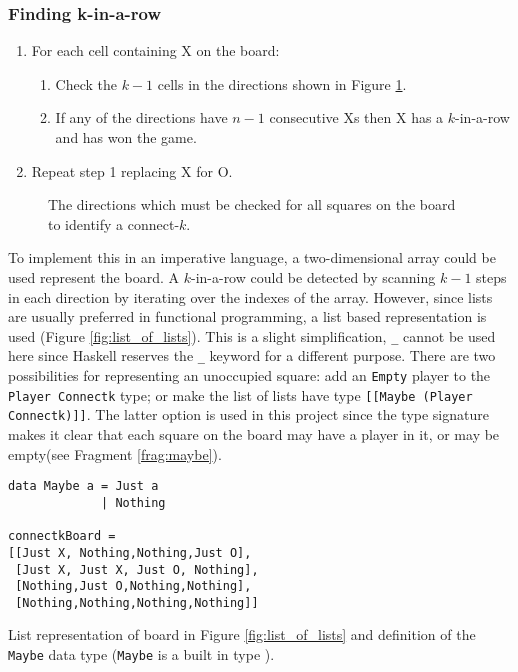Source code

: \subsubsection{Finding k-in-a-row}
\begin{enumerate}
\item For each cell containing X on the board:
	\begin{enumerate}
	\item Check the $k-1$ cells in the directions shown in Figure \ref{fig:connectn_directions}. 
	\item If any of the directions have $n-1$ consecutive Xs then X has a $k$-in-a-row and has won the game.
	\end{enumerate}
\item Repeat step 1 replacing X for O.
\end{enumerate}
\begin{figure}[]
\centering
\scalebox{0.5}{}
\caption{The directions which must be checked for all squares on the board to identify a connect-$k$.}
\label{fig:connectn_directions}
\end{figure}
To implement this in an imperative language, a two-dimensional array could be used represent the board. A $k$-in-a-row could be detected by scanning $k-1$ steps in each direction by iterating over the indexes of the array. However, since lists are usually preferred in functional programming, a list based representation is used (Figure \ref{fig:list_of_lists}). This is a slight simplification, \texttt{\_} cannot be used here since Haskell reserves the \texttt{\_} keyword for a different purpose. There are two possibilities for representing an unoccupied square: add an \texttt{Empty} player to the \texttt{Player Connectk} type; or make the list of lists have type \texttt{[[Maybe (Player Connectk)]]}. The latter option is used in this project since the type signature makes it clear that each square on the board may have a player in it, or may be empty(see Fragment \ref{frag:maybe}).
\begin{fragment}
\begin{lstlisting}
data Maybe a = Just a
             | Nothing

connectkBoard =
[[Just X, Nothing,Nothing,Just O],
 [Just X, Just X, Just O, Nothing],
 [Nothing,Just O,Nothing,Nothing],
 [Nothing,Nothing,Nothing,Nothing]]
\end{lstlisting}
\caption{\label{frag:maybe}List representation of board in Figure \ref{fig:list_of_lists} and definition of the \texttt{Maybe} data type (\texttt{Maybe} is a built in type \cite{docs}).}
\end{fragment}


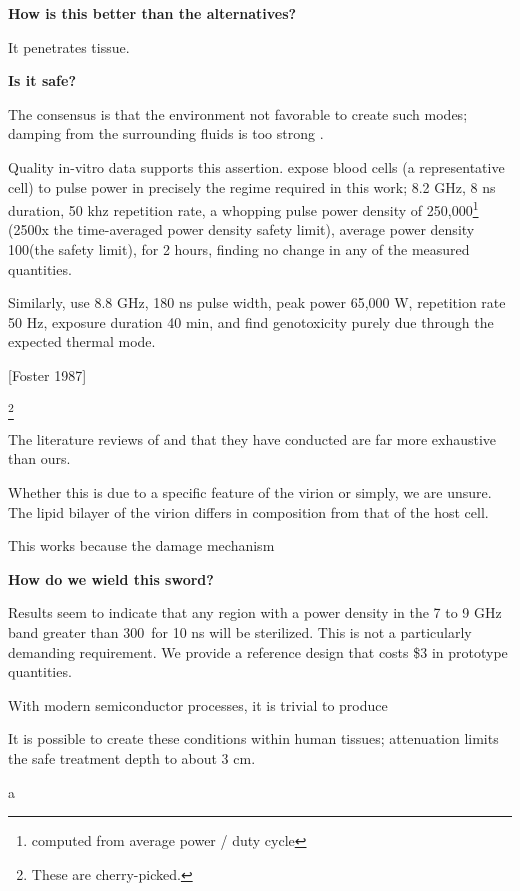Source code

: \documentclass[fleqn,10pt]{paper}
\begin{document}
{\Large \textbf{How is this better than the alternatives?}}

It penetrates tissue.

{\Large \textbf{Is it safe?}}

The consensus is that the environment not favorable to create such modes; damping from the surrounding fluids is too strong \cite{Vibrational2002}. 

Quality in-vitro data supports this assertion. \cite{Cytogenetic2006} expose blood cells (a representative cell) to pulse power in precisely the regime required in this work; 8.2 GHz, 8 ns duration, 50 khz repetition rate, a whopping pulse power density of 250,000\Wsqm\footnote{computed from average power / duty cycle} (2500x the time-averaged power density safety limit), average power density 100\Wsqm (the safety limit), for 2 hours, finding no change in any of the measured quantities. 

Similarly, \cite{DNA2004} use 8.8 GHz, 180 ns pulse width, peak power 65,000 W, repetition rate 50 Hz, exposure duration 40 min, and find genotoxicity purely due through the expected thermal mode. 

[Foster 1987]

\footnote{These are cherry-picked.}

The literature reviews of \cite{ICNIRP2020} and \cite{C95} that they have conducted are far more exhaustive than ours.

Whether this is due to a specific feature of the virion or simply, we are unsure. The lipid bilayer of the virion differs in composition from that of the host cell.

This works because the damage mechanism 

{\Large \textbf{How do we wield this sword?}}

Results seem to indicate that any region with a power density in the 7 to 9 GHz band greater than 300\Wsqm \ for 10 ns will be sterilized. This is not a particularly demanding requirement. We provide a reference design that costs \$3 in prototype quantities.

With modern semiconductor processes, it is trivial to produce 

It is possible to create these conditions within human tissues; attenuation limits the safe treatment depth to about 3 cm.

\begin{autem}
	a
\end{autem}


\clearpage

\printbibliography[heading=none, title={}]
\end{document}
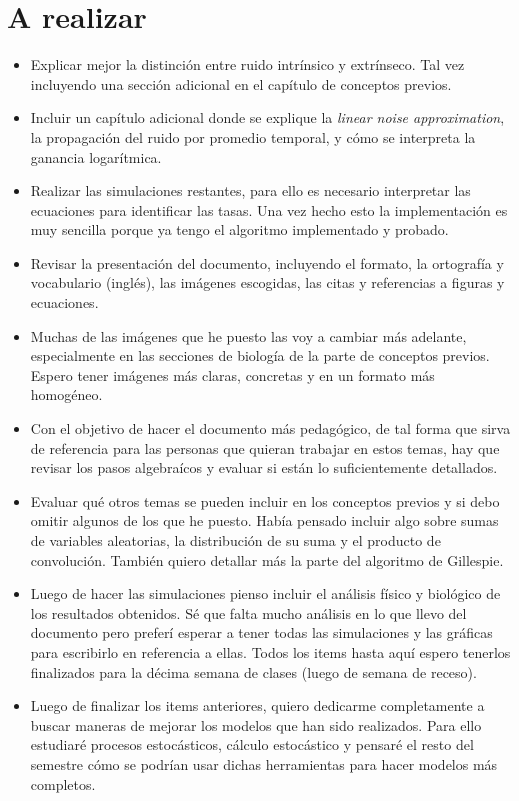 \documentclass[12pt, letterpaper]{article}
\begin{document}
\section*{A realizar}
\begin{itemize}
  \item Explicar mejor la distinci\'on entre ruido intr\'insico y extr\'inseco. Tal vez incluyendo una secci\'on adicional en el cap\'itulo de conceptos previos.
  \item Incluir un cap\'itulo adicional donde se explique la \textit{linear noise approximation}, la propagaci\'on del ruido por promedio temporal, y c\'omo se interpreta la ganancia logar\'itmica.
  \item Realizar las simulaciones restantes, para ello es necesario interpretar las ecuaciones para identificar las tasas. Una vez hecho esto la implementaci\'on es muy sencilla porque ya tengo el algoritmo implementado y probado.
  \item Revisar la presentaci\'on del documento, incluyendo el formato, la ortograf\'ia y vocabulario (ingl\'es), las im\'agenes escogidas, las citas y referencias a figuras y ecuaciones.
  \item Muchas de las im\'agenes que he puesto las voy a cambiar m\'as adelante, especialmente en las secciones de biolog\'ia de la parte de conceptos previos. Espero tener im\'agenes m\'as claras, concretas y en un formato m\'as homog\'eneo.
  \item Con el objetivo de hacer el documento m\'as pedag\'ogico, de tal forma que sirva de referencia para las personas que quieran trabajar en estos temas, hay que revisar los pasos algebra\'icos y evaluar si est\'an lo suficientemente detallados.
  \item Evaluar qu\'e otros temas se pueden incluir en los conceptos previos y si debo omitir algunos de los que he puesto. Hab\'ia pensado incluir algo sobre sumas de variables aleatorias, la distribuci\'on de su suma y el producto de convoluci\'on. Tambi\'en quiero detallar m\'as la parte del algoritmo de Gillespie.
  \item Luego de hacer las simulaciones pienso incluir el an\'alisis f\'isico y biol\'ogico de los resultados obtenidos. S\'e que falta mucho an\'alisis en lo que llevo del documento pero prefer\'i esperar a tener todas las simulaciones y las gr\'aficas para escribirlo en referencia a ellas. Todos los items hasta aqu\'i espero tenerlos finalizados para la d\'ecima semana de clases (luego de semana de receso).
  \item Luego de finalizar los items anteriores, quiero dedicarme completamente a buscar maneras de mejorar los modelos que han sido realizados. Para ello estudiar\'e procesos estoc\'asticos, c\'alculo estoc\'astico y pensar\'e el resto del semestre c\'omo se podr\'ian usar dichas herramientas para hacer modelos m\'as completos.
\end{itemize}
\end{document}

====================

■ **Problem**:
Pull every line that holds the string "puesto" out of the records.

■ **Exercise output**:
  \item Muchas de las im\'agenes que he puesto las voy a cambiar m\'as adelante, especialmente en las secciones de biolog\'ia de la parte de conceptos previos. Espero tener im\'agenes m\'as claras, concretas y en un formato m\'as homog\'eneo.
  \item Evaluar qu\'e otros temas se pueden incluir en los conceptos previos y si debo omitir algunos de los que he puesto. Hab\'ia pensado incluir algo sobre sumas de variables aleatorias, la distribuci\'on de su suma y el producto de convoluci\'on. Tambi\'en quiero detallar m\'as la parte del algoritmo de Gillespie.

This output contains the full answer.